++++ TASK DATA

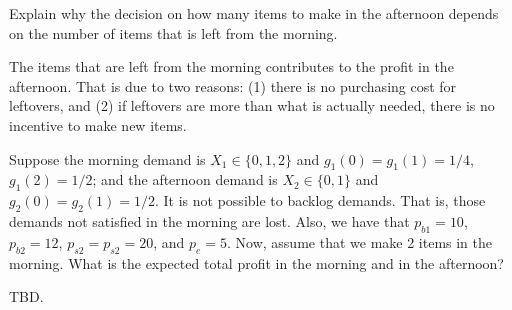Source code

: \begin{question}
Explain why the decision on how many items to make in the afternoon depends on the number of items that is left from the morning. 

\begin{solution}
The items that are left from the morning contributes to the profit in the afternoon. That is due to two reasons: (1) there is no purchasing cost for leftovers, and (2) if leftovers are more than what is actually needed, there is no incentive to make new items. 
\end{solution}
\end{question}


\begin{question}
Suppose the morning demand is $X_1\in \{0,1,2\}$ and $g_1(0)=g_1(1)=1/4$, $g_1(2)=1/2$; and the afternoon demand is $X_2\in \{0,1\}$ and $g_2(0)=g_2(1)=1/2$. It is not possible to backlog demands. That is, those demands not satisfied in the morning are lost. Also, we have that $p_{b1}=10$, $p_{b2}=12$, $p_{s2}=p_{s2}=20$, and $p_e=5$. Now, assume that we make 2 items in the morning. What is the expected total profit in the morning and in the afternoon?
\begin{solution}
TBD.

%
%
%
%
%
%
%
%

\end{solution}

\end{question}

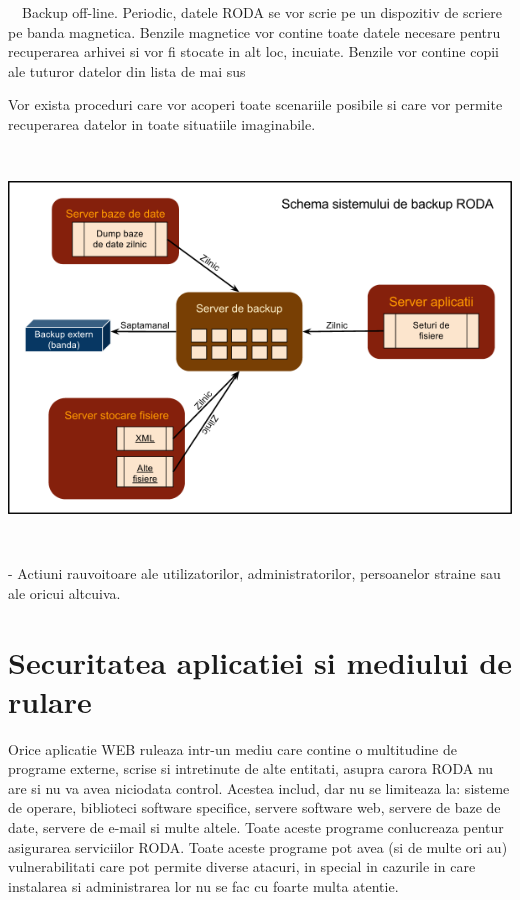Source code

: {\sffamily\color{black}
\ \ Backup off-line. Periodic, datele RODA se vor scrie pe un dispozitiv de scriere pe banda magnetica. Benzile
magnetice vor contine toate datele necesare pentru recuperarea arhivei si vor fi stocate in alt loc, incuiate. Benzile
vor contine copii ale tuturor datelor din lista de mai sus }

{\sffamily\color{black}
Vor exista proceduri care vor acoperi toate scenariile posibile si care vor permite recuperarea datelor in toate
situatiile imaginabile.}


\bigskip

 \includegraphics[width=6.2709in,height=4.1354in]{SecuritateaarhiveiRODA-img001.png} 


\bigskip

{\sffamily\color{black}
{}- Actiuni rauvoitoare ale utilizatorilor, administratorilor, persoanelor straine sau ale oricui altcuiva. }
\bigskip

\section{Securitatea aplicatiei si mediului de rulare}
\bigskip

{\sffamily\color{black}
Orice aplicatie WEB ruleaza intr-un mediu care contine o multitudine de programe externe, scrise si intretinute de alte
entitati, asupra carora RODA nu are si nu va avea niciodata control. Acestea includ, dar nu se limiteaza la: sisteme de
operare, biblioteci software specifice, servere software web, servere de baze de date, servere de e-mail si multe
altele. Toate aceste programe conlucreaza pentur asigurarea serviciilor RODA. Toate aceste programe pot avea (si de
multe ori au) vulnerabilitati care pot permite diverse atacuri, in special in cazurile in care instalarea si
administrarea lor nu se fac cu foarte multa atentie.}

++++++++

→ **WHAT TO DO**: Reproduce every line of the data above, exactly as it stands, but not the pictures.

→ **RESPONSE TO THE EXERCISE**:
Source code

: \begin{question}
Explain why the decision on how many items to make in the afternoon depends on the number of items that is left from the morning. 

\begin{solution}
The items that are left from the morning contributes to the profit in the afternoon. That is due to two reasons: (1) there is no purchasing cost for leftovers, and (2) if leftovers are more than what is actually needed, there is no incentive to make new items. 
\end{solution}
\end{question}


\begin{question}
Suppose the morning demand is $X_1\in \{0,1,2\}$ and $g_1(0)=g_1(1)=1/4$, $g_1(2)=1/2$; and the afternoon demand is $X_2\in \{0,1\}$ and $g_2(0)=g_2(1)=1/2$. It is not possible to backlog demands. That is, those demands not satisfied in the morning are lost. Also, we have that $p_{b1}=10$, $p_{b2}=12$, $p_{s2}=p_{s2}=20$, and $p_e=5$. Now, assume that we make 2 items in the morning. What is the expected total profit in the morning and in the afternoon?
\begin{solution}
TBD.

%
%
%
%
%
%
%
%

\end{solution}

\end{question}

Source code

: {\sffamily\color{black}
\ \ Backup off-line. Periodic, datele RODA se vor scrie pe un dispozitiv de scriere pe banda magnetica. Benzile
magnetice vor contine toate datele necesare pentru recuperarea arhivei si vor fi stocate in alt loc, incuiate. Benzile
vor contine copii ale tuturor datelor din lista de mai sus }

{\sffamily\color{black}
Vor exista proceduri care vor acoperi toate scenariile posibile si care vor permite recuperarea datelor in toate
situatiile imaginabile.}


\bigskip

 \includegraphics[width=6.2709in,height=4.1354in]{SecuritateaarhiveiRODA-img001.png} 


\bigskip

{\sffamily\color{black}
{}- Actiuni rauvoitoare ale utilizatorilor, administratorilor, persoanelor straine sau ale oricui altcuiva. }
\bigskip

\section{Securitatea aplicatiei si mediului de rulare}
\bigskip

{\sffamily\color{black}
Orice aplicatie WEB ruleaza intr-un mediu care contine o multitudine de programe externe, scrise si intretinute de alte
entitati, asupra carora RODA nu are si nu va avea niciodata control. Acestea includ, dar nu se limiteaza la: sisteme de
operare, biblioteci software specifice, servere software web, servere de baze de date, servere de e-mail si multe
altele. Toate aceste programe conlucreaza pentur asigurarea serviciilor RODA. Toate aceste programe pot avea (si de
multe ori au) vulnerabilitati care pot permite diverse atacuri, in special in cazurile in care instalarea si
administrarea lor nu se fac cu foarte multa atentie.}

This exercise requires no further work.